TASK PROMPT:
A single stretch of the material below is to be transcribed exactly, starting at the line with "## How do I switch plans?" and ending after the line with "Logs of your".

SOURCE INFORMATION:
-=-=-=-=-
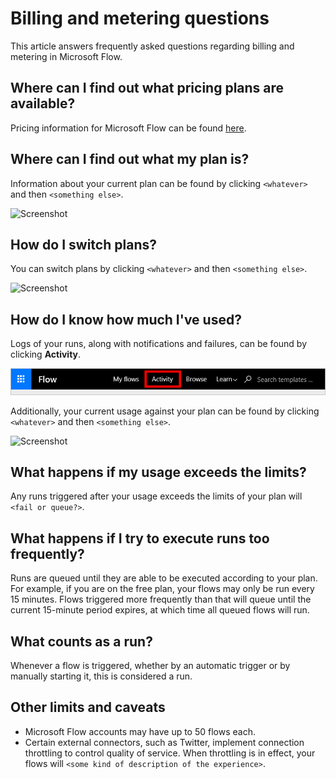 <properties
    pageTitle="Billing and Metering Questions | Microsoft Flow"
    description="Answers to frequently asked questions regarding billing and metering in Microsoft Flow"
    services=""
    suite="flow"
    documentationCenter="na"
    authors="camsoper"
    manager="aftowen"
    editor=""
    tags=""/>

<tags
   ms.service="flow"
   ms.devlang="na"
   ms.topic="article"
   ms.tgt_pltfrm="na"
   ms.workload="na"
   ms.date="10/04/2016"
   ms.author="casoper"/>

# Billing and metering questions

This article answers frequently asked questions regarding billing and metering in Microsoft Flow.

## Where can I find out what pricing plans are available?

Pricing information for Microsoft Flow can be found [here](#tbd).

## Where can I find out what my plan is?

Information about your current plan can be found by clicking `<whatever>` and then `<something else>`.

![Screenshot](#tbd)

## How do I switch plans?

You can switch plans by clicking `<whatever>` and then `<something else>`.

![Screenshot](#tbd)

## How do I know how much I've used?

Logs of your runs, along with notifications and failures, can be found by clicking **Activity**.

![Screenshot](./media/billing-questions/activity-link.png)

Additionally, your current usage against your plan can be found by clicking `<whatever>` and then `<something else>`.   

![Screenshot](#tbd)

## What happens if my usage exceeds the limits?

Any runs triggered after your usage exceeds the limits of your plan will `<fail or queue?>`.

## What happens if I try to execute runs too frequently? 

Runs are queued until they are able to be executed according to your plan.  For example, if you are on the free plan, your flows may only be run every 15 minutes.  Flows triggered more frequently than that will queue until the current 15-minute period expires, at which time all queued flows will run.  

## What counts as a run?

Whenever a flow is triggered, whether by an automatic trigger or by manually starting it, this is considered a run. 

## Other limits and caveats

- Microsoft Flow accounts may have up to 50 flows each.
- Certain external connectors, such as Twitter, implement connection throttling to control quality of service.  When throttling is in effect, your flows will `<some kind of description of the experience>`.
-=-=-=-=-
WRITTEN ANSWER:
## How do I switch plans?

You can switch plans by clicking `<whatever>` and then `<something else>`.

![Screenshot](#tbd)

## How do I know how much I've used?

Logs of your runs, along with notifications and failures, can be found by clicking **Activity**.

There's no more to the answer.